Problem details.
Give every line from the entries that contains "with".

Saved data entries.

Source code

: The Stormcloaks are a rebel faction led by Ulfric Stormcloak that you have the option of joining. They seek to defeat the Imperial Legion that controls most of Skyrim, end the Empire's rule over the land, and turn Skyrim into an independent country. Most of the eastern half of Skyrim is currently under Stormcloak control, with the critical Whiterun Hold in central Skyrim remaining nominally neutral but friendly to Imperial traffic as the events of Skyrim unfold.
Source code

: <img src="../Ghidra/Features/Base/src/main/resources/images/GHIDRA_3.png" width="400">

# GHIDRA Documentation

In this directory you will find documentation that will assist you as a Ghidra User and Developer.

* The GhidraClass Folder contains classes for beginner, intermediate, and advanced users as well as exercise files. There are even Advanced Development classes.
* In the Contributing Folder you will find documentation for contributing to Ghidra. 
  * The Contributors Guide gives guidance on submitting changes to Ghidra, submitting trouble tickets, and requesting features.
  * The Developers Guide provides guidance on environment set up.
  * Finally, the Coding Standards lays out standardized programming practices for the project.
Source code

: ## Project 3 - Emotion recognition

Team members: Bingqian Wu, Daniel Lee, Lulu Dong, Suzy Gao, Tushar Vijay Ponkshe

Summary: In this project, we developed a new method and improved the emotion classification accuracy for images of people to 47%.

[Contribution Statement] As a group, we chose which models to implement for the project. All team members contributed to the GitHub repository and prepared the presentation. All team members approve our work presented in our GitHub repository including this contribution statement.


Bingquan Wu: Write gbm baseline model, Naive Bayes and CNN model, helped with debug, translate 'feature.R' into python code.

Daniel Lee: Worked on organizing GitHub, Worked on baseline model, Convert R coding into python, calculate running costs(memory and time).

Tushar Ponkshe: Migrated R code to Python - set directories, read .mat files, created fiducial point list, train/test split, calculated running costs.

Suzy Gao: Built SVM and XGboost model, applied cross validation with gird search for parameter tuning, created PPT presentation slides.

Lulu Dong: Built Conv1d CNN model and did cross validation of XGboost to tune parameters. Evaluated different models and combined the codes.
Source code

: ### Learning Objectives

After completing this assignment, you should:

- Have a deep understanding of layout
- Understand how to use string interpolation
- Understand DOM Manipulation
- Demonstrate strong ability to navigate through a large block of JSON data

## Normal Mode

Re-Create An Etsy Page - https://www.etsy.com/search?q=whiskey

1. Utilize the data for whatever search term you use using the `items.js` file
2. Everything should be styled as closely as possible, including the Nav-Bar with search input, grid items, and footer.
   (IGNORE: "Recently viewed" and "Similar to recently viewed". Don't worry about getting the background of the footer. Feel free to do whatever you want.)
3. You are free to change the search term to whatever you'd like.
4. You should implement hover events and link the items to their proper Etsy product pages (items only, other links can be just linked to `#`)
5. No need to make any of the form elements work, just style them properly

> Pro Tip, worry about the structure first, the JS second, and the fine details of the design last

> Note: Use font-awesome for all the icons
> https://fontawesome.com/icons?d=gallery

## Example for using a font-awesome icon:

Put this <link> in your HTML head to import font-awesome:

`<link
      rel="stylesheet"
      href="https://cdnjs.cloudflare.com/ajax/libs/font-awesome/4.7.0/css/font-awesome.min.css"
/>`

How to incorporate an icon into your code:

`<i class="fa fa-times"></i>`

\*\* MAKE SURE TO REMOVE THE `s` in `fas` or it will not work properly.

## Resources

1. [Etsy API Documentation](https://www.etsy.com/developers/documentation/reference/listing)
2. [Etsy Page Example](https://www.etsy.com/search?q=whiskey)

Problem solution.
: The Stormcloaks are a rebel faction led by Ulfric Stormcloak that you have the option of joining. They seek to defeat the Imperial Legion that controls most of Skyrim, end the Empire's rule over the land, and turn Skyrim into an independent country. Most of the eastern half of Skyrim is currently under Stormcloak control, with the critical Whiterun Hold in central Skyrim remaining nominally neutral but friendly to Imperial traffic as the events of Skyrim unfold.
Bingquan Wu: Write gbm baseline model, Naive Bayes and CNN model, helped with debug, translate 'feature.R' into python code.
Suzy Gao: Built SVM and XGboost model, applied cross validation with gird search for parameter tuning, created PPT presentation slides.
2. Everything should be styled as closely as possible, including the Nav-Bar with search input, grid items, and footer.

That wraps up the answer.